- [Stored data]
================================

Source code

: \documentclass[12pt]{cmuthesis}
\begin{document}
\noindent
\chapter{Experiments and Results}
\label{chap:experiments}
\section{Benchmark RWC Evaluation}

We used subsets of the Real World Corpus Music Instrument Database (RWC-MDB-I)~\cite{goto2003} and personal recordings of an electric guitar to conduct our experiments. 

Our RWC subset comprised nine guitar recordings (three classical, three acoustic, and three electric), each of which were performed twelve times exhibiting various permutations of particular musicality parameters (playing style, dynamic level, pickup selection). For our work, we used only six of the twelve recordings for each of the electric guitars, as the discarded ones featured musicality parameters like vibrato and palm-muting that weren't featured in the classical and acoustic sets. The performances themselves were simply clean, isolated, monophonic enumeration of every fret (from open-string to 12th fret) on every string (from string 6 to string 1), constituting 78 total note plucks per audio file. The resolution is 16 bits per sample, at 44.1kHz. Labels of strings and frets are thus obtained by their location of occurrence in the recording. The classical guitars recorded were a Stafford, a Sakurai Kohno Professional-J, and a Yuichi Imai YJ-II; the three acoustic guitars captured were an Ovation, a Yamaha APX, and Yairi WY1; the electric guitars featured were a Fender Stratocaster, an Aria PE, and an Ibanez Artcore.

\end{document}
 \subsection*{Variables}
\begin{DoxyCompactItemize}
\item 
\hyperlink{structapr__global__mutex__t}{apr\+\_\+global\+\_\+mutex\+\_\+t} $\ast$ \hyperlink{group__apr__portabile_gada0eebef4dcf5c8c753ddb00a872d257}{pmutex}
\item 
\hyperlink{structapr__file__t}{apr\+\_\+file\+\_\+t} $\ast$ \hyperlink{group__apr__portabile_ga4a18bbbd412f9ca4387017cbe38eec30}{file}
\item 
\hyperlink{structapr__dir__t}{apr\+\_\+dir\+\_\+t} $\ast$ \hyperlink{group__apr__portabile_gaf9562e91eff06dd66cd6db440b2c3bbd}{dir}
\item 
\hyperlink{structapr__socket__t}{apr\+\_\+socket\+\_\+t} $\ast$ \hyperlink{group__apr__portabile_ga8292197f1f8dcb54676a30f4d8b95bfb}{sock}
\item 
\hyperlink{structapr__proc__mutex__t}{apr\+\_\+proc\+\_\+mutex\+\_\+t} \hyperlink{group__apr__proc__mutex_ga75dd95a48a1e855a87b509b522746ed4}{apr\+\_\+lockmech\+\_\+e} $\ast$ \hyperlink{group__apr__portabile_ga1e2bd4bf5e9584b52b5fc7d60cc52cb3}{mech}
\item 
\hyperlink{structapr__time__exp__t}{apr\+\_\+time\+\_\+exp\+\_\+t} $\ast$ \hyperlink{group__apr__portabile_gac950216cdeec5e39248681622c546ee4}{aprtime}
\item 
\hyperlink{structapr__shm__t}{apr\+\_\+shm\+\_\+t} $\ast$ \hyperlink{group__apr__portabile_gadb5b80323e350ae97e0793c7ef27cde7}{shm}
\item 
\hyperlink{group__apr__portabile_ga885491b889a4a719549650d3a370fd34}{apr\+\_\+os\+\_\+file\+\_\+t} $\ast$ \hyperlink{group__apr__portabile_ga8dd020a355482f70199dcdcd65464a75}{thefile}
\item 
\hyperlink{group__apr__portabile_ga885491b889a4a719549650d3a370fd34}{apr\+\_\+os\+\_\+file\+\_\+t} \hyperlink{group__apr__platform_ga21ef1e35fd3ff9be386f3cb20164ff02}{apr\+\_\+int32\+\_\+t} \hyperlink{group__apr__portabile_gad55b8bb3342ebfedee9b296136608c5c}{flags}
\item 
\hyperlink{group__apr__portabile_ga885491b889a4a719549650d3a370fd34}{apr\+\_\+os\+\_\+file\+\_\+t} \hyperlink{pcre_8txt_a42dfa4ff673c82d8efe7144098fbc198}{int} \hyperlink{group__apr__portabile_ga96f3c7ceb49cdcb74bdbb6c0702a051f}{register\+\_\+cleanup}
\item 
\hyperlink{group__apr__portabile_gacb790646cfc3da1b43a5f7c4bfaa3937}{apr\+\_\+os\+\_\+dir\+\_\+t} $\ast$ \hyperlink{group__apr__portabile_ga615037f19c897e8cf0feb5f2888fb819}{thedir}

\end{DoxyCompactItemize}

================================

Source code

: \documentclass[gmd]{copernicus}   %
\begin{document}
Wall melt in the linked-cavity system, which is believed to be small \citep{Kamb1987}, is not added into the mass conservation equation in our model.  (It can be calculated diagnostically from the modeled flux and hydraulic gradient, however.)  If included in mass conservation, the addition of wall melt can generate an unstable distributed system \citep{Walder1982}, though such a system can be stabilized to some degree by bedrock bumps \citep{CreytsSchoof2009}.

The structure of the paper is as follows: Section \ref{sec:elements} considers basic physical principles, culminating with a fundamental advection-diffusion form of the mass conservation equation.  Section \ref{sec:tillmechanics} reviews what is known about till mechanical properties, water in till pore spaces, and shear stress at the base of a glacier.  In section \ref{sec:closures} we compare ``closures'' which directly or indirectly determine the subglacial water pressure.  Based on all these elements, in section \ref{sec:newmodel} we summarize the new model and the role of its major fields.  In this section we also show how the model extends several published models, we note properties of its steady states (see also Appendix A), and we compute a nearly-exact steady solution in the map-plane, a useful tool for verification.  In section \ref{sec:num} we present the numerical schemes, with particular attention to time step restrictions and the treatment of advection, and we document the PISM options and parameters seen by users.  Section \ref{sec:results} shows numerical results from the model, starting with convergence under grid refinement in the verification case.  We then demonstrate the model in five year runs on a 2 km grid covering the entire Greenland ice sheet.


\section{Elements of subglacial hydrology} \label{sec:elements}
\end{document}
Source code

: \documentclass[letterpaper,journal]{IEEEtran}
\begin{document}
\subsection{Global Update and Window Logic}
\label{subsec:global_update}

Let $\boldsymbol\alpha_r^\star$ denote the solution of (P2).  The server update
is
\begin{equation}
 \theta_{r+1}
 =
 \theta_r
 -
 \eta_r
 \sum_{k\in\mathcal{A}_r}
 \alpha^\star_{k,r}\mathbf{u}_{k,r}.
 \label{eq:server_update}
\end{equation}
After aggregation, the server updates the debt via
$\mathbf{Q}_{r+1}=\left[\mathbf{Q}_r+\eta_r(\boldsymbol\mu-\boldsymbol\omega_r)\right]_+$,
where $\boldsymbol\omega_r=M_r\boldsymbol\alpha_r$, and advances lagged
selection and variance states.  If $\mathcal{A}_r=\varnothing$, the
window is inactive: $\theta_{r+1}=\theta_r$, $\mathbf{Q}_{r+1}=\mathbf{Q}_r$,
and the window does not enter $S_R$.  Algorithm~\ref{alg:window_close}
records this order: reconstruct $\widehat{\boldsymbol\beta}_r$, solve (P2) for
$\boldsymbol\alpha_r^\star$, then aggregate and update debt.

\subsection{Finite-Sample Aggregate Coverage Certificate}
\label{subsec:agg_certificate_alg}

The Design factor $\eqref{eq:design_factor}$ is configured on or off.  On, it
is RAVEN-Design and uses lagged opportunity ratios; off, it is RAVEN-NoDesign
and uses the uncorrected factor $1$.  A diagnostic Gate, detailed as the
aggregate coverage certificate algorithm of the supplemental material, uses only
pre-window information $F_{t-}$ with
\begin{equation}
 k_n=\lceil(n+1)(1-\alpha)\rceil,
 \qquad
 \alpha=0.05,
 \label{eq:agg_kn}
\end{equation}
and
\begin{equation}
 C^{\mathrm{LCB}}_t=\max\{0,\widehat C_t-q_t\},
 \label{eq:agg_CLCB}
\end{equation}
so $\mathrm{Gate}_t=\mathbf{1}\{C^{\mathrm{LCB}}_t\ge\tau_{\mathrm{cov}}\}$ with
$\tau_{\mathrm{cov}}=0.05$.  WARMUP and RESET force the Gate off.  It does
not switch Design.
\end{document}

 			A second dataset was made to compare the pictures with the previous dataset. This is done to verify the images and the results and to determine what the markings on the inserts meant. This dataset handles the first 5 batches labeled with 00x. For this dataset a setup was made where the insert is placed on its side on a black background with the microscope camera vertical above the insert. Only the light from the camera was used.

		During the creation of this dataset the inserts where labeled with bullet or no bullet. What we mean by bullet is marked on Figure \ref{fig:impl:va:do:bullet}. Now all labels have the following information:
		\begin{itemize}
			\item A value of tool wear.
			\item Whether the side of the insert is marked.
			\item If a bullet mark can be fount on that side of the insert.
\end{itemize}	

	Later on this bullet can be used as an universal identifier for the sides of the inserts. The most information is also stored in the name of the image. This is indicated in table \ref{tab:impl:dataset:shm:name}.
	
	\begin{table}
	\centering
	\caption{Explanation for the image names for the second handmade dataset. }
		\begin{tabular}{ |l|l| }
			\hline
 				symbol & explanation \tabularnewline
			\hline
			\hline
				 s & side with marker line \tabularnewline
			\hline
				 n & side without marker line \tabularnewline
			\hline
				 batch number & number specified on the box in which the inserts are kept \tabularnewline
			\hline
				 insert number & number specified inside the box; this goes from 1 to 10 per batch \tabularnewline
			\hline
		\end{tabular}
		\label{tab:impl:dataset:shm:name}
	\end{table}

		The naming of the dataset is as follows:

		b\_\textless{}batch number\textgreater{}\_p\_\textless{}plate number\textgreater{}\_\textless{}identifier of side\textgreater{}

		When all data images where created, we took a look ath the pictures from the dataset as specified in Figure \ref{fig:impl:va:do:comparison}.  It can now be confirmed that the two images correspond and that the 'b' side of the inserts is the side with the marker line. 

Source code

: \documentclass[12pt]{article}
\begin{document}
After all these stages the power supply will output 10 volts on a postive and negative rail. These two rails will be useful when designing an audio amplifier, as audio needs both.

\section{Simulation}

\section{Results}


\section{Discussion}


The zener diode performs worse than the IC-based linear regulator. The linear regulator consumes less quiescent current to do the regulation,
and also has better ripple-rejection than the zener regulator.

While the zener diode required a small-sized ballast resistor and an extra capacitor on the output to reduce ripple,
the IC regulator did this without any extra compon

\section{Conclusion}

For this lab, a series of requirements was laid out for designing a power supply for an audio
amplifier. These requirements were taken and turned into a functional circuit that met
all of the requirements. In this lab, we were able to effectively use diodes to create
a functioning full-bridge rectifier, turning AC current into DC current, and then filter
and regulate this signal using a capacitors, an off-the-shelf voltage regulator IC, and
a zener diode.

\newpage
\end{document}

================================

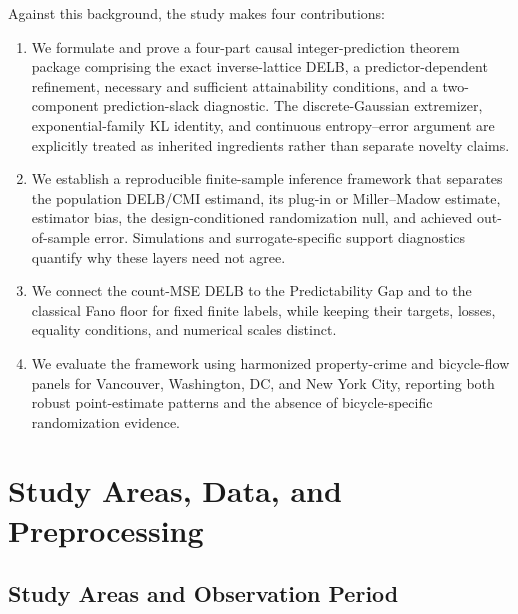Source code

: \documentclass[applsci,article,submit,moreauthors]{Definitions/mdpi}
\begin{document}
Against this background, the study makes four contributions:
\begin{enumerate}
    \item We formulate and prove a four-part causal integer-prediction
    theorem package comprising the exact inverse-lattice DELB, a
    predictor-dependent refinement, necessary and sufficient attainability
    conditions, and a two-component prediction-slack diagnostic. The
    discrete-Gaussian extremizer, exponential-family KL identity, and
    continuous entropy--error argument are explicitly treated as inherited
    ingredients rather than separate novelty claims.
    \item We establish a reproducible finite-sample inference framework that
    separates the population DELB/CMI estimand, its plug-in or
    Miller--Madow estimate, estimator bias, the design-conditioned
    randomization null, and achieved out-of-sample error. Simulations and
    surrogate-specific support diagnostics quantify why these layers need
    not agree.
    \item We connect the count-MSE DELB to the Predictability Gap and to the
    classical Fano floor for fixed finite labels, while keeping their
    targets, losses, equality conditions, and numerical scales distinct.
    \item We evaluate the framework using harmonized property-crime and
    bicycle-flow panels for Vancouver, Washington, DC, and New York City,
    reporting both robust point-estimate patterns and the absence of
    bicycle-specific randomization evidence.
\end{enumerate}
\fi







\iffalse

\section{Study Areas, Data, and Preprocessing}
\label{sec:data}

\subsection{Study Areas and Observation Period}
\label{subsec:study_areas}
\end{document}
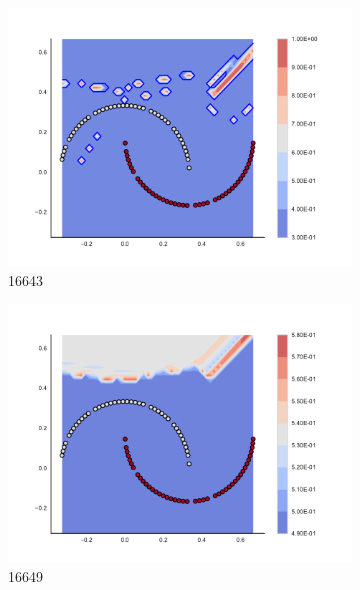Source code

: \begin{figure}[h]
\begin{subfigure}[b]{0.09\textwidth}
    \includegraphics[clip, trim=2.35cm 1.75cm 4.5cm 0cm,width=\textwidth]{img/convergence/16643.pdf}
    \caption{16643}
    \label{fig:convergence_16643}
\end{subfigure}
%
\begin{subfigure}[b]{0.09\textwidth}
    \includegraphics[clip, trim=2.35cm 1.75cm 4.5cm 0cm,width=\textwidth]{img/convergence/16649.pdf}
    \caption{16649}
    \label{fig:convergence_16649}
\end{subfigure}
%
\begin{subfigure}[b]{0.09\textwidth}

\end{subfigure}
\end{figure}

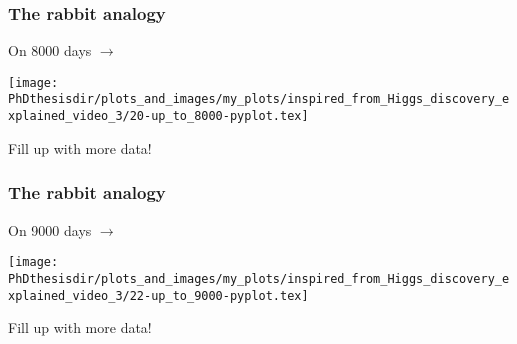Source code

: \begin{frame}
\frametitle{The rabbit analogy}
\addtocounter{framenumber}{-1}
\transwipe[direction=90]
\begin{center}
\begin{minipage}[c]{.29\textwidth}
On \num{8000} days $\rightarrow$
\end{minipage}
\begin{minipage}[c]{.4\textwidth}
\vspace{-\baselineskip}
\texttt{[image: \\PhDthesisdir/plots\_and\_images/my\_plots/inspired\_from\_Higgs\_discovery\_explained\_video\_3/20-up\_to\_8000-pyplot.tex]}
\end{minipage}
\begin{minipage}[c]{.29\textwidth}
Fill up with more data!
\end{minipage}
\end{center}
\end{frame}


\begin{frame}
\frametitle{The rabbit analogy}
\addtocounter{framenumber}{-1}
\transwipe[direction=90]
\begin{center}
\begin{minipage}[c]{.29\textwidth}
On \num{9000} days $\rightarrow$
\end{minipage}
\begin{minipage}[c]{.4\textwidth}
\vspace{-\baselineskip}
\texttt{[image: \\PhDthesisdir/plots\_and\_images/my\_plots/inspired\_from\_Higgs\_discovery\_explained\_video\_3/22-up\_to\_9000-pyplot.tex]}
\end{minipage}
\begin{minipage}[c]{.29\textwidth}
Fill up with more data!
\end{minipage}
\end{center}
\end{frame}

================================

- [WHAT YOU ARE ASKED TO DO]
Taking the records above, retype every line from the one with "ingredients rather than" down to the one with "Miller--Madow estimate, estimator", exactly and with nothing else.

- [WRITTEN RESPONSE]
    ingredients rather than separate novelty claims.
    \item We establish a reproducible finite-sample inference framework that
    separates the population DELB/CMI estimand, its plug-in or
    Miller--Madow estimate, estimator bias, the design-conditioned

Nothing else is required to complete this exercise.